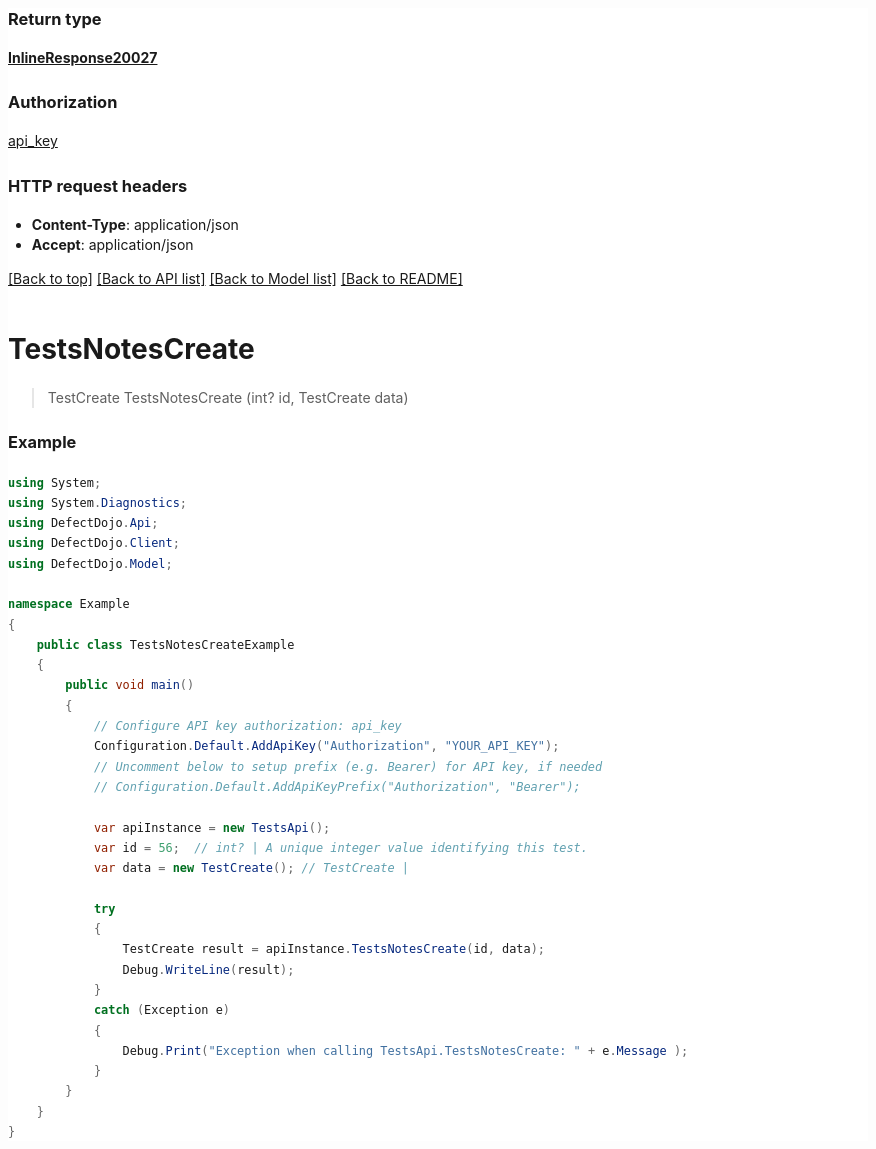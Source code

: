 ### Return type

[**InlineResponse20027**](InlineResponse20027.md)

### Authorization

[api_key](../README.md#api_key)

### HTTP request headers

 - **Content-Type**: application/json
 - **Accept**: application/json

[[Back to top]](#) [[Back to API list]](../README.md#documentation-for-api-endpoints) [[Back to Model list]](../README.md#documentation-for-models) [[Back to README]](../README.md)

<a name="testsnotescreate"></a>
# **TestsNotesCreate**
> TestCreate TestsNotesCreate (int? id, TestCreate data)



### Example
```csharp
using System;
using System.Diagnostics;
using DefectDojo.Api;
using DefectDojo.Client;
using DefectDojo.Model;

namespace Example
{
    public class TestsNotesCreateExample
    {
        public void main()
        {
            // Configure API key authorization: api_key
            Configuration.Default.AddApiKey("Authorization", "YOUR_API_KEY");
            // Uncomment below to setup prefix (e.g. Bearer) for API key, if needed
            // Configuration.Default.AddApiKeyPrefix("Authorization", "Bearer");

            var apiInstance = new TestsApi();
            var id = 56;  // int? | A unique integer value identifying this test.
            var data = new TestCreate(); // TestCreate | 

            try
            {
                TestCreate result = apiInstance.TestsNotesCreate(id, data);
                Debug.WriteLine(result);
            }
            catch (Exception e)
            {
                Debug.Print("Exception when calling TestsApi.TestsNotesCreate: " + e.Message );
            }
        }
    }
}
```
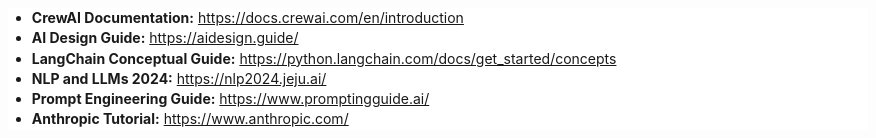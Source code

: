 <Card title="Reference Materials">
  <ul>
    <li><strong>CrewAI Documentation:</strong> <a href="https://docs.crewai.com/en/introduction">https://docs.crewai.com/en/introduction</a></li>
    <li><strong>AI Design Guide:</strong> <a href="https://aidesign.guide/">https://aidesign.guide/</a></li>
    <li><strong>LangChain Conceptual Guide:</strong> <a href="https://python.langchain.com/docs/get_started/concepts">https://python.langchain.com/docs/get_started/concepts</a></li>
    <li><strong>NLP and LLMs 2024:</strong> <a href="https://nlp2024.jeju.ai/">https://nlp2024.jeju.ai/</a></li>
    <li><strong>Prompt Engineering Guide:</strong> <a href="https://www.promptingguide.ai/">https://www.promptingguide.ai/</a></li>
    <li><strong>Anthropic Tutorial:</strong> <a href="https://www.anthropic.com/">https://www.anthropic.com/</a></li>
  </ul>
</Card>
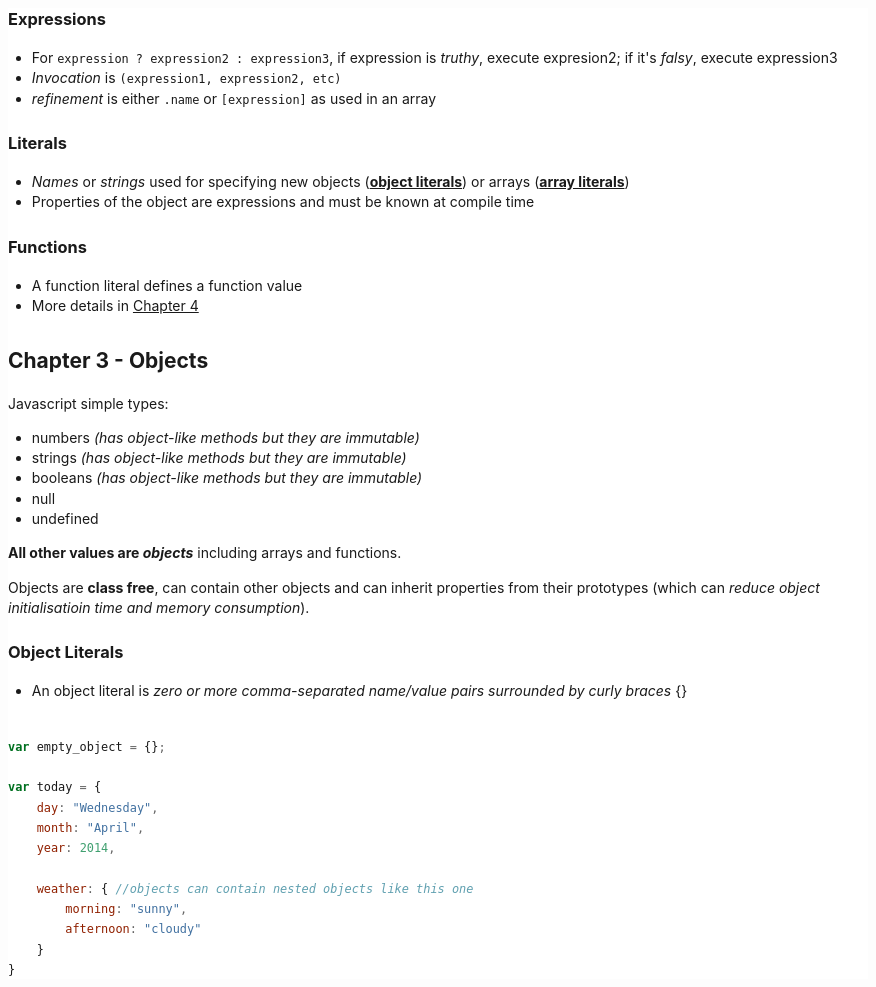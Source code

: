 ### Expressions

* For `expression ? expression2 : expression3`, if expression is _truthy_, execute expresion2; if it's _falsy_, execute expression3
*  _Invocation_ is `(expression1, expression2, etc)`
*  _refinement_ is either `.name` or `[expression]` as used in an array

### Literals

* _Names_ or _strings_ used for specifying new objects ([**object literals**](#chapter3)) or arrays ([**array literals**](#chapter6))
* Properties of the object are expressions and must be known at compile time

### Functions
* A function literal defines a function value
* More details in [Chapter 4](#chapter4)


## <a name="chapter3"/> Chapter 3 - Objects

Javascript simple types:
* numbers _(has object-like methods but they are immutable)_
* strings _(has object-like methods but they are immutable)_
* booleans _(has object-like methods but they are immutable)_
* null
* undefined

**All other values are _objects_** including arrays and functions.

Objects are **class free**, can contain other objects and can inherit properties from their prototypes (which can _reduce object initialisatioin time and memory consumption_).

### Object Literals

* An object literal is _zero or more comma-separated name/value pairs surrounded by curly braces_ {}

```javascript

var empty_object = {};

var today = {
	day: "Wednesday",
	month: "April",
	year: 2014,

	weather: { //objects can contain nested objects like this one
		morning: "sunny",
		afternoon: "cloudy"
	}
}
```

***

◆ Directions:
Take the listing above and print it exactly, apart from the pictures.

◆ Written answer:
Source code

: ### Return type

[**InlineResponse20027**](InlineResponse20027.md)

### Authorization

[api_key](../README.md#api_key)

### HTTP request headers

 - **Content-Type**: application/json
 - **Accept**: application/json

[[Back to top]](#) [[Back to API list]](../README.md#documentation-for-api-endpoints) [[Back to Model list]](../README.md#documentation-for-models) [[Back to README]](../README.md)

<a name="testsnotescreate"></a>
# **TestsNotesCreate**
> TestCreate TestsNotesCreate (int? id, TestCreate data)



### Example
```csharp
using System;
using System.Diagnostics;
using DefectDojo.Api;
using DefectDojo.Client;
using DefectDojo.Model;

namespace Example
{
    public class TestsNotesCreateExample
    {
        public void main()
        {
            // Configure API key authorization: api_key
            Configuration.Default.AddApiKey("Authorization", "YOUR_API_KEY");
            // Uncomment below to setup prefix (e.g. Bearer) for API key, if needed
            // Configuration.Default.AddApiKeyPrefix("Authorization", "Bearer");

            var apiInstance = new TestsApi();
            var id = 56;  // int? | A unique integer value identifying this test.
            var data = new TestCreate(); // TestCreate | 

            try
            {
                TestCreate result = apiInstance.TestsNotesCreate(id, data);
                Debug.WriteLine(result);
            }
            catch (Exception e)
            {
                Debug.Print("Exception when calling TestsApi.TestsNotesCreate: " + e.Message );
            }
        }
    }
}
```
Source code

: <Card title="Reference Materials">
  <ul>
    <li><strong>CrewAI Documentation:</strong> <a href="https://docs.crewai.com/en/introduction">https://docs.crewai.com/en/introduction</a></li>
    <li><strong>AI Design Guide:</strong> <a href="https://aidesign.guide/">https://aidesign.guide/</a></li>
    <li><strong>LangChain Conceptual Guide:</strong> <a href="https://python.langchain.com/docs/get_started/concepts">https://python.langchain.com/docs/get_started/concepts</a></li>
    <li><strong>NLP and LLMs 2024:</strong> <a href="https://nlp2024.jeju.ai/">https://nlp2024.jeju.ai/</a></li>
    <li><strong>Prompt Engineering Guide:</strong> <a href="https://www.promptingguide.ai/">https://www.promptingguide.ai/</a></li>
    <li><strong>Anthropic Tutorial:</strong> <a href="https://www.anthropic.com/">https://www.anthropic.com/</a></li>
  </ul>
</Card>
Source code

: ### Expressions

* For `expression ? expression2 : expression3`, if expression is _truthy_, execute expresion2; if it's _falsy_, execute expression3
*  _Invocation_ is `(expression1, expression2, etc)`
*  _refinement_ is either `.name` or `[expression]` as used in an array

### Literals

* _Names_ or _strings_ used for specifying new objects ([**object literals**](#chapter3)) or arrays ([**array literals**](#chapter6))
* Properties of the object are expressions and must be known at compile time

### Functions
* A function literal defines a function value
* More details in [Chapter 4](#chapter4)


## <a name="chapter3"/> Chapter 3 - Objects

Javascript simple types:
* numbers _(has object-like methods but they are immutable)_
* strings _(has object-like methods but they are immutable)_
* booleans _(has object-like methods but they are immutable)_
* null
* undefined

**All other values are _objects_** including arrays and functions.

Objects are **class free**, can contain other objects and can inherit properties from their prototypes (which can _reduce object initialisatioin time and memory consumption_).

### Object Literals

* An object literal is _zero or more comma-separated name/value pairs surrounded by curly braces_ {}

```javascript

var empty_object = {};

var today = {
	day: "Wednesday",
	month: "April",
	year: 2014,

	weather: { //objects can contain nested objects like this one
		morning: "sunny",
		afternoon: "cloudy"
	}
}
```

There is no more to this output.